285 sayfa boyunca Parisli Maëlle'nin hayatında her şeyi kontrol etmeye çalışarak hayatını sürdürmesinin, en yakın arkadaşı Romane'nin ondan istediği bir ricayla nasıl farklı bir yaşama dönüştüğünü okuyoruz. Kitabın ilk başlarında, Maëelle'nin kendi içinde bu kararsızlık ile savaşını görüyoruz. Paris'te her şeyi kontrol ederek bir kariyer kurmak hiç kolay bir iş değildir ve bir gün bile yok olamazsınız o hayatta, bir gün bile kendinize vakit ayıramazsınız, eğer öyle bir şey yaparsanız o kariyer bir günde yerle yok olurdu bu yüzden Romane'nin isteği delilikti Maëlle için. Fakat kitabın ilerleyen bölümlerinde, gönülsüz bir şekilde, zorla arkadaşının ricasını kabul eden Maëlle'nin Paris'ten Himalayalar'a uzanan yolculuğunu (ruh yolculuğuna) doyumsuz bir şekilde okumaya başlıyoruz.
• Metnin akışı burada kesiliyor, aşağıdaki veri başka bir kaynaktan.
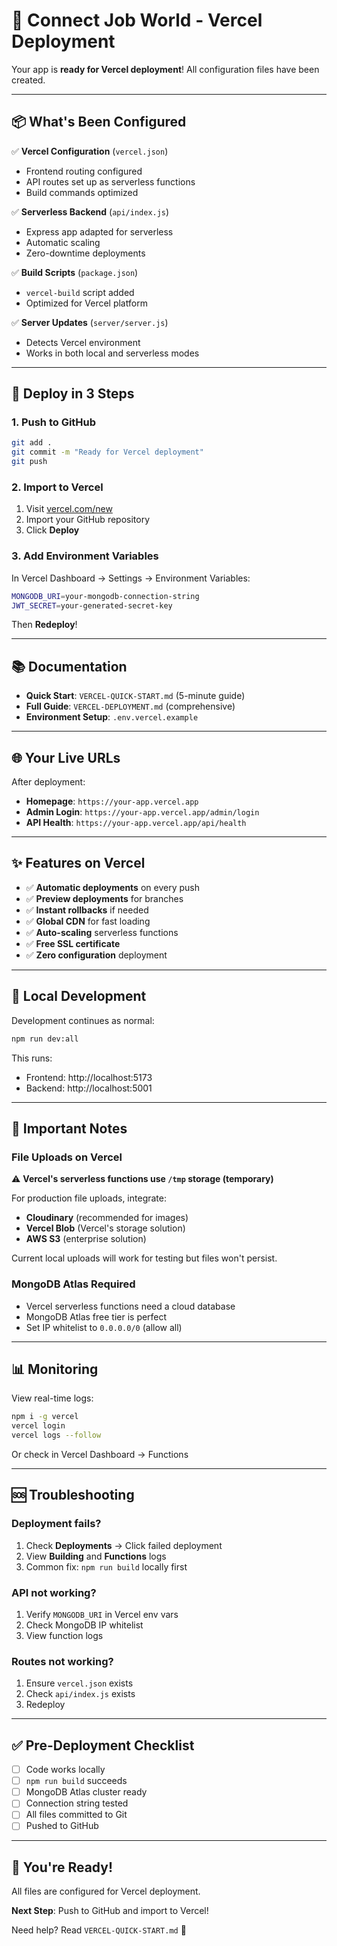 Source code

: # 🚀 Connect Job World - Vercel Deployment

Your app is **ready for Vercel deployment**! All configuration files have been created.

---

## 📦 What's Been Configured

✅ **Vercel Configuration** (`vercel.json`)
- Frontend routing configured
- API routes set up as serverless functions
- Build commands optimized

✅ **Serverless Backend** (`api/index.js`)
- Express app adapted for serverless
- Automatic scaling
- Zero-downtime deployments

✅ **Build Scripts** (`package.json`)
- `vercel-build` script added
- Optimized for Vercel platform

✅ **Server Updates** (`server/server.js`)
- Detects Vercel environment
- Works in both local and serverless modes

---

## 🎯 Deploy in 3 Steps

### 1. Push to GitHub
```bash
git add .
git commit -m "Ready for Vercel deployment"
git push
```

### 2. Import to Vercel
1. Visit [vercel.com/new](https://vercel.com/new)
2. Import your GitHub repository
3. Click **Deploy**

### 3. Add Environment Variables
In Vercel Dashboard → Settings → Environment Variables:
```bash
MONGODB_URI=your-mongodb-connection-string
JWT_SECRET=your-generated-secret-key
```

Then **Redeploy**!

---

## 📚 Documentation

- **Quick Start**: `VERCEL-QUICK-START.md` (5-minute guide)
- **Full Guide**: `VERCEL-DEPLOYMENT.md` (comprehensive)
- **Environment Setup**: `.env.vercel.example`

---

## 🌐 Your Live URLs

After deployment:
- **Homepage**: `https://your-app.vercel.app`
- **Admin Login**: `https://your-app.vercel.app/admin/login`
- **API Health**: `https://your-app.vercel.app/api/health`

---

## ✨ Features on Vercel

- ✅ **Automatic deployments** on every push
- ✅ **Preview deployments** for branches
- ✅ **Instant rollbacks** if needed
- ✅ **Global CDN** for fast loading
- ✅ **Auto-scaling** serverless functions
- ✅ **Free SSL certificate**
- ✅ **Zero configuration** deployment

---

## 🔧 Local Development

Development continues as normal:
```bash
npm run dev:all
```

This runs:
- Frontend: http://localhost:5173
- Backend: http://localhost:5001

---

## 🚨 Important Notes

### File Uploads on Vercel
⚠️ **Vercel's serverless functions use `/tmp` storage (temporary)**

For production file uploads, integrate:
- **Cloudinary** (recommended for images)
- **Vercel Blob** (Vercel's storage solution)
- **AWS S3** (enterprise solution)

Current local uploads will work for testing but files won't persist.

### MongoDB Atlas Required
- Vercel serverless functions need a cloud database
- MongoDB Atlas free tier is perfect
- Set IP whitelist to `0.0.0.0/0` (allow all)

---

## 📊 Monitoring

View real-time logs:
```bash
npm i -g vercel
vercel login
vercel logs --follow
```

Or check in Vercel Dashboard → Functions

---

## 🆘 Troubleshooting

### Deployment fails?
1. Check **Deployments** → Click failed deployment
2. View **Building** and **Functions** logs
3. Common fix: `npm run build` locally first

### API not working?
1. Verify `MONGODB_URI` in Vercel env vars
2. Check MongoDB IP whitelist
3. View function logs

### Routes not working?
1. Ensure `vercel.json` exists
2. Check `api/index.js` exists
3. Redeploy

---

## ✅ Pre-Deployment Checklist

- [ ] Code works locally
- [ ] `npm run build` succeeds
- [ ] MongoDB Atlas cluster ready
- [ ] Connection string tested
- [ ] All files committed to Git
- [ ] Pushed to GitHub

---

## 🎉 You're Ready!

All files are configured for Vercel deployment.

**Next Step**: Push to GitHub and import to Vercel!

Need help? Read `VERCEL-QUICK-START.md` 📖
Bu sayfaları okurken, yazarın da dediği gibi, Tolstoy'un meşhur sözü geliyor aklımıza: ''Tüm muhteşem hikayeler iki şekilde başlar: Ya biri bir yolculuğa çıkar ya da şehre bir yabancı gelir.'' İşte aslında kitapta da, Maëlle karakterinin hikayesi de böyle başlıyor.
“Herkesin sahip olmak istediği şeylere sahibim ama hayatımdan memnun değilim.”
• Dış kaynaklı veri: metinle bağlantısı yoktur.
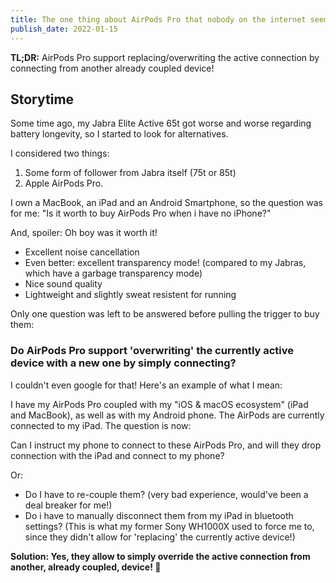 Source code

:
 ```yaml
---
title: The one thing about AirPods Pro that nobody on the internet seem to know! 🤔
publish_date: 2022-01-15
---
```


**TL;DR:** AirPods Pro support replacing/overwriting the active connection by connecting from another already coupled device!

## Storytime

Some time ago, my Jabra Elite Active 65t got worse and worse regarding battery longevity, so I started to look for alternatives. 

I considered two things: 
1.   Some form of follower from Jabra itself (75t or 85t) 
2.  Apple AirPods Pro. 

I own a MacBook, an iPad and an Android Smartphone, so the question was for me: 
"Is it worth to buy AirPods Pro when i have no iPhone?"

And, spoiler: Oh boy was it worth it! 
-  Excellent noise cancellation 
-  Even better: excellent transparency mode! 
    (compared to my Jabras, which have a garbage transparency mode)
-  Nice sound quality
-  Lightweight and slightly sweat resistent for running

Only one question was left to be answered before pulling the trigger to buy them:  

### Do AirPods Pro support 'overwriting' the currently active device with a new one by simply connecting? 

I couldn't even google for that! Here's an example of what I mean: 

I have my AirPods Pro coupled with my "iOS & macOS ecosystem" (iPad and MacBook), as well as with my Android phone. 
The AirPods are currently connected to my iPad. 
The question is now: 

Can I instruct my phone to connect to these AirPods Pro, and will they drop connection with the iPad and connect to my phone? 

Or: 

- Do I have to re-couple them? (very bad experience, would've been a deal breaker for me!) 
- Do i have to manually disconnect them from my iPad in bluetooth settings? 
   (This is what my former Sony WH1000X used to force me to, since they didn't allow for 'replacing' the currently active device!) 

**Solution: Yes, they allow to simply override the active connection from another, already coupled, device! 🥳**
Maëlle'nin bu spiritüel yolculuüu, bizlerin maddi ve manevi yanlarını kıyaslayıp, hayatlarımızda neleri elde edip, ruhumuzu nasıl besleyebileceğimize ışık tutuyor. Sanki şok halinden çıkıp, bilincinizle hareket etmeye başladığınız anlar gibi kendinize getiriyor kitabın akıcı hali. Hayatınızdaki dakikaların bile boşa geçirilmemesi için kendinize getirecek bu kitap, aslında dakikalarınızı yaşarken bile yoğun duygularla, onlara anlam vererek yaşamanıza yardımcı olabilecek türden. Hayatınızın karanlık anlarındaki o tünelin sonundaki ışığın belirtisini gösteren bir kitap.
“Daha gidiş yolundayken neden dönüşü düşünüyorsun? Düşüneceksen bir sonraki anı düşün ve birazdan yaşayacaklarımız için sevinç duy."
Hayatınızın tadını ancak, hayatınıza anlam yükleyecek olaylarla karşılaşmak için kendinize izin verdiğinizde çıkarırsınız. Sahip olduğunuz pahalı bir saat ya da sokaktan bulduğunuz bir taşın hissettirdiği değer aynı olabilir çünkü kendinize yüklediğiniz anlam, hayatınızda değer duygusunu hissetmeniz için açtığınız o kapı size bunu söyler.
Fransa’da Bestseller olmuş ve 100.000 satış rakamına ulaşan bu kitabı okumadan geçmemelisiniz eğer spiritüel anlamda kendinizi bulmak istiyorsanız.